When you play HoI4 and conquered all of Europe, Africa and Asia, but Britain won't surrender because you can't land a force there because of a huge navy and insurmountable airforce.
I do think people underestimate the capabilites of the British land forces in this situation too. People laugh at the idea of the home guard but considering the likely lack of german heavy equipment and organisation they would've been successful in slowing german advances and would've made rear areas unsafe.

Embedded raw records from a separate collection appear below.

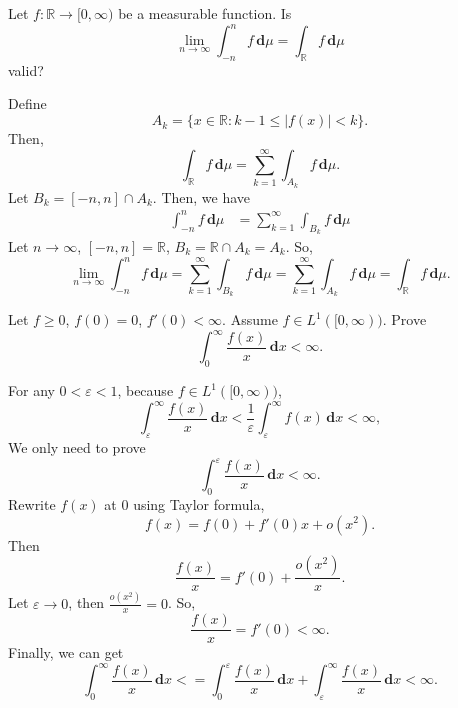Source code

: \documentclass[12pt]{article}
\newenvironment{exercise}[1]{\begin{tcolorbox}[colback=black!15, colframe=black!80, breakable, title=#1]}{\end{tcolorbox}}
\newenvironment{solution}{\begin{tcolorbox}[colback=white, colframe=black!50, breakable, title=Solution. ]\setlength{\parskip}{0.8em}}{\end{tcolorbox}}
\newcommand{\der}{\,\mathbf{d}}
\begin{document}
    \begin{exercise}{7}
        Let $f : \mathbb{R} \to [0, \infty)$ be a measurable function. Is
        \[
            \lim_{n\to\infty}\int_{-n}^nf\der \mu=\int_\mathbb{R}f\der \mu
        \]
        valid? 
    \end{exercise}

    \begin{solution}
        Define
        \[
            A_k=\{x\in \mathbb{R}: k - 1 \leqslant |f(x)| < k\}. 
        \]
        Then, 
        \[
            \int_\mathbb{R}f\der \mu=\sum_{k = 1}^\infty\int_{A_k}f\der \mu. 
        \]
        Let $B_k=[-n, n]\cap A_k$. Then, we have
        \[
            \begin{aligned}
                \int_{-n}^{n} f\der \mu &= \sum_{k=1}^\infty\int_{B_k}f\der \mu
            \end{aligned}
        \]
        Let $n\to\infty$, $[-n,n]=\mathbb{R}$, $B_k=\mathbb{R}\cap A_k=A_k$. So, 
        \[
            \lim_{n\to\infty}\int_{-n}^{n} f\der \mu = \sum_{k=1}^\infty\int_{B_k}f\der \mu=\sum_{k = 1}^\infty\int_{A_k}f\der \mu=\int_\mathbb{R}f\der \mu. 
        \]
    \end{solution}

    \begin{exercise}{8}
        Let $f\geqslant0$, $f(0)=0$, $f'(0)<\infty$. Assume $f\in L^1([0,\infty))$. Prove
        \[
            \int_0^\infty\frac{f(x)}{x}\der x<\infty. 
        \]
    \end{exercise}

    \begin{solution}
        For any $0<\varepsilon<1$, because $f\in L^1([0,\infty))$, 
        \[
            \int_\varepsilon^\infty\frac{f(x)}{x}\der x<\frac{1}{\varepsilon}\int_\varepsilon^\infty f(x)\der x<\infty, 
        \]
        We only need to prove 
        \[
            \int_0^\varepsilon\frac{f(x)}{x}\der x<\infty. 
        \]
        Rewrite $f(x)$ at $0$ using Taylor formula, 
        \[
            f(x)=f(0)+f'(0)x+o(x^2). 
        \]
        Then
        \[
            \frac{f(x)}{x}=f'(0)+\frac{o(x^2)}{x}. 
        \]
        Let $\varepsilon\to 0$, then $\frac{o(x^2)}{x}=0$. So, 
        \[
            \frac{f(x)}{x}=f'(0)<\infty. 
        \]
        Finally, we can get
        \[
            \int_0^\infty\frac{f(x)}{x}\der x<=\int_0^\varepsilon\frac{f(x)}{x}\der x+\int_\varepsilon^\infty\frac{f(x)}{x}\der x<\infty. 
        \]
    \end{solution}
\end{document}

However funny 'Dad's Army' was, it certainly did the real, historical, Home Guard no favours!
@@dovetonsturdee7033
I'm pretty sure the Home Guard did have some moments of just mucking about, like all Military formations, but I don't want to be on the receiving end of an angry 40 year old armed with a Rifle who is a Vet of WWI. That's a frightening thought.
@@youraveragescotsman7119 How they were to be used was the cause of a disagreement between Montgomery and Auchinleck in 1940. Auchinleck felt that they should be used as scouts for the regular army, as their local knowledge would be invaluable. Monty, on the other hand, appears to have wanted nothing to do with them.
@@dovetonsturdee7033
It's quite strange that Monty of all people would have refused their help. He was a veteran of WWI, was he not? Could he not see their immense value as both a defensive tool and useful for causing havoc on the supply line of an invading force?
Assuming said force makes it far enough inland to actually establish a supply line.
@@youraveragescotsman7119 He was appointed to command of V Corps, responsible for the defence of Hampshire & Dorset, in July, 1940. His immediate superior was Auchinleck, who was C-in-C Southern Command. At about that time, Monty began a long-running feud with the Auk, which seems to have continued for the rest of his life, and even resulted in the publishers of his autobiography having to include an apology in them for certain claims made by Monty which might have resulted in legal action.
I believe part of his doubt concerned the one undeniable weakness suffered by the Home Guard, their lack of mobility arising from their lack of transport. I think the Auk envisaged a more static defence in the event of a German landing, which would allow the RN to cut their supply lines and starve them to defeat, whereas Monty had a more mobile defence in mind.
Clearly, Monty had not been told about Corporal Jones' van, or the strategic importance of the Novelty Rock Emporium!
Just an FYI there are some sources online that try to insinuate that Wehrmacht is pronounced like veer-macht, this is a trap and I don't know where it comes from. Having spoken to Germans IRL it is actually the more commonly pronounced: ver-macht. 50% of my viewership is German also, the one video I did after 'learning' the 'better' pronunciation I got about 10 comments saying to not say it like 'veer'.
Great content btw!
Everyone should listen to Operation Sealion by Leo McKinstry on Audible, Fantastic book
Goes into detail about the plan and the many plans the Brits had to stop it, including pumping petrol into area's of the English Channel and setting it on fire
Also, Notification squad
The narrator is really good as well
@@historigraph He really is, Bad narrators can easily ruin books for me but with this one i blasted through the book
Need to find more like that
Dumping large amounts of petrol and setting it on fire would have additional effect of giving Hitler and half of OKH a heart attack after watching so much fuel being wasted.